----- Extracted records -----
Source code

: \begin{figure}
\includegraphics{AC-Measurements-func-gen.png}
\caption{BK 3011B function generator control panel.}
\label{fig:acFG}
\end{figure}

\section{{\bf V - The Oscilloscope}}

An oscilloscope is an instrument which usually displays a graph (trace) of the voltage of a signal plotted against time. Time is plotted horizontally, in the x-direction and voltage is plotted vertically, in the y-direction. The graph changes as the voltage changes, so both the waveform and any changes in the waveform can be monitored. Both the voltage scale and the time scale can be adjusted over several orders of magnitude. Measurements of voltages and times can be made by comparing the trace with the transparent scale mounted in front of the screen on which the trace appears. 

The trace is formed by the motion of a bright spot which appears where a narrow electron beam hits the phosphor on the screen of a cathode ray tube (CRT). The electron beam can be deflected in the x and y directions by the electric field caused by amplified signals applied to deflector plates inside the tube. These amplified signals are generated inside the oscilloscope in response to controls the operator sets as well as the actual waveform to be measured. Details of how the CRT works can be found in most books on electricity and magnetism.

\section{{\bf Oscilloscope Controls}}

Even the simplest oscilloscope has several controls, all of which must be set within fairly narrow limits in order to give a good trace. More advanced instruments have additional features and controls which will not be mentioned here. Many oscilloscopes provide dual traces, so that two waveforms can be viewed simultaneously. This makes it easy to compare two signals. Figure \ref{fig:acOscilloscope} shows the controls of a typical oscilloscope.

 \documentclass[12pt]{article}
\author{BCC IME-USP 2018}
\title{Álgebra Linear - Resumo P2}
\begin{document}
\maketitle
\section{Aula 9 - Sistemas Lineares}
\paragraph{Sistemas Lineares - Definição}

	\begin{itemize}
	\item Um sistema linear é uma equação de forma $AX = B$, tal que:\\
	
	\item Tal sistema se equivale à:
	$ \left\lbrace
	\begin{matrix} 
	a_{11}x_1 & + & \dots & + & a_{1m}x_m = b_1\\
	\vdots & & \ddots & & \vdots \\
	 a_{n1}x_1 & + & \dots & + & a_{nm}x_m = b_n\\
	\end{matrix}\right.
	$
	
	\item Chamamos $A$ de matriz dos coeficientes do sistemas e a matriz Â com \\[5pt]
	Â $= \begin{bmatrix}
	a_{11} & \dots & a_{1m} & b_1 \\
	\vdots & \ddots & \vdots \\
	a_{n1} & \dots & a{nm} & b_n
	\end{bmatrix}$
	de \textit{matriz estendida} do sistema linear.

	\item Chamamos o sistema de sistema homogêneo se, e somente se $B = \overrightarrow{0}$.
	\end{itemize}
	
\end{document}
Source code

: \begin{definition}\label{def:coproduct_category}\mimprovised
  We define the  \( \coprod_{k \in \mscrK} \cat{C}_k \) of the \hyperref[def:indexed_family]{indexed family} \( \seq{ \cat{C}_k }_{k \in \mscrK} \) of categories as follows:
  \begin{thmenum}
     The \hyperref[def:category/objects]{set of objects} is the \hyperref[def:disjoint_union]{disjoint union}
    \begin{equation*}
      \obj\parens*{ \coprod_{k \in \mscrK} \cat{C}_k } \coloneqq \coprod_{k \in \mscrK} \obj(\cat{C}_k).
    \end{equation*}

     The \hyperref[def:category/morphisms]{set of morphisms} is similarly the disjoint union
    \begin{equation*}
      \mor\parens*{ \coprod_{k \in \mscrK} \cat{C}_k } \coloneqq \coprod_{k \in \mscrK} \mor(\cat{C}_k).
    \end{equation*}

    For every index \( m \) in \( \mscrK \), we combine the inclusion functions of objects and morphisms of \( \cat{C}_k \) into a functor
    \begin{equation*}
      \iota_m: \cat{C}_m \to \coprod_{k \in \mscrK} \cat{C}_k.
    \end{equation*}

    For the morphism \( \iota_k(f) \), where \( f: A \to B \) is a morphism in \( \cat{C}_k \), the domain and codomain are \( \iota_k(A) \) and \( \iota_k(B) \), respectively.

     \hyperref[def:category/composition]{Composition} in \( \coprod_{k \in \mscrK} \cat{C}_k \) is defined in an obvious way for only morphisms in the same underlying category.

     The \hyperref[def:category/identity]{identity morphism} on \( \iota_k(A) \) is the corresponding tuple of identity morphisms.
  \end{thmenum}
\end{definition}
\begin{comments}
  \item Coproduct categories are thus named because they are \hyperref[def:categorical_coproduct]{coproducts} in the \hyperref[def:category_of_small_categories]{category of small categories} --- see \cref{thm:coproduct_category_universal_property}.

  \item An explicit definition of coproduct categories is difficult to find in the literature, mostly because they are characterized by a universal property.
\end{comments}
-----
*Activity*.
Wherever the word "union" appears in the listing above, copy the whole line.

*Written solution*.
     The \hyperref[def:category/objects]{set of objects} is the \hyperref[def:disjoint_union]{disjoint union}
     The \hyperref[def:category/morphisms]{set of morphisms} is similarly the disjoint union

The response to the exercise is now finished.